### SOURCE MATERIAL
----
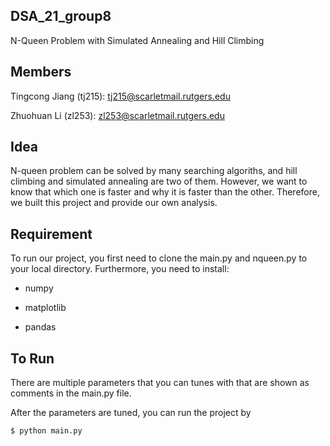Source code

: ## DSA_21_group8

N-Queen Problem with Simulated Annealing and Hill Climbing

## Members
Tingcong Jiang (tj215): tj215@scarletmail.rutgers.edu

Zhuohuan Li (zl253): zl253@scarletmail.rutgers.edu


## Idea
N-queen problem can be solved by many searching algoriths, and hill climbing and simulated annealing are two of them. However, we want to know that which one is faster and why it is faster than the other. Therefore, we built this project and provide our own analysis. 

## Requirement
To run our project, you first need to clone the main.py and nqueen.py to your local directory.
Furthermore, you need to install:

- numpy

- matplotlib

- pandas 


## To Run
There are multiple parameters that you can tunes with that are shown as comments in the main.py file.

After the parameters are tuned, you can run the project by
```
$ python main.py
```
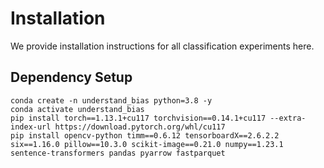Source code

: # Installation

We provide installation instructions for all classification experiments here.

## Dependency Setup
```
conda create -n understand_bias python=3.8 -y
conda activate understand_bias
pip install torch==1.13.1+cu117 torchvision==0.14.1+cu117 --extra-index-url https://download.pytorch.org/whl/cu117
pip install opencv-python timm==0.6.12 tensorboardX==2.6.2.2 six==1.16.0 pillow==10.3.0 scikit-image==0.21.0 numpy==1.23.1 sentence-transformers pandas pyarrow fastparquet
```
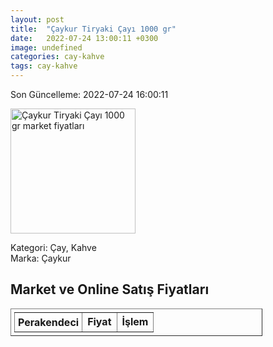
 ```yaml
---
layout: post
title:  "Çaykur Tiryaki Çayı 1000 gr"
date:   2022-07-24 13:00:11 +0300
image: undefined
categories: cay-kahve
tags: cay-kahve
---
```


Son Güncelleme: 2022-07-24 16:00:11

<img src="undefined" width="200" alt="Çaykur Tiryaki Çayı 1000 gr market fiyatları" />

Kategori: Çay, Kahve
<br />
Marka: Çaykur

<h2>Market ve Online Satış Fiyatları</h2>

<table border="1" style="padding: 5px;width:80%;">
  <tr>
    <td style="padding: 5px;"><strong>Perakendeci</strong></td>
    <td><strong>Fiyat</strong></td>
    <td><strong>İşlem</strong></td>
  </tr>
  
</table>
----
### EXERCISE AIM
How many lines in the records above contain the word "Çaykur"? State that number and nothing more.

### ANSWER BOX
3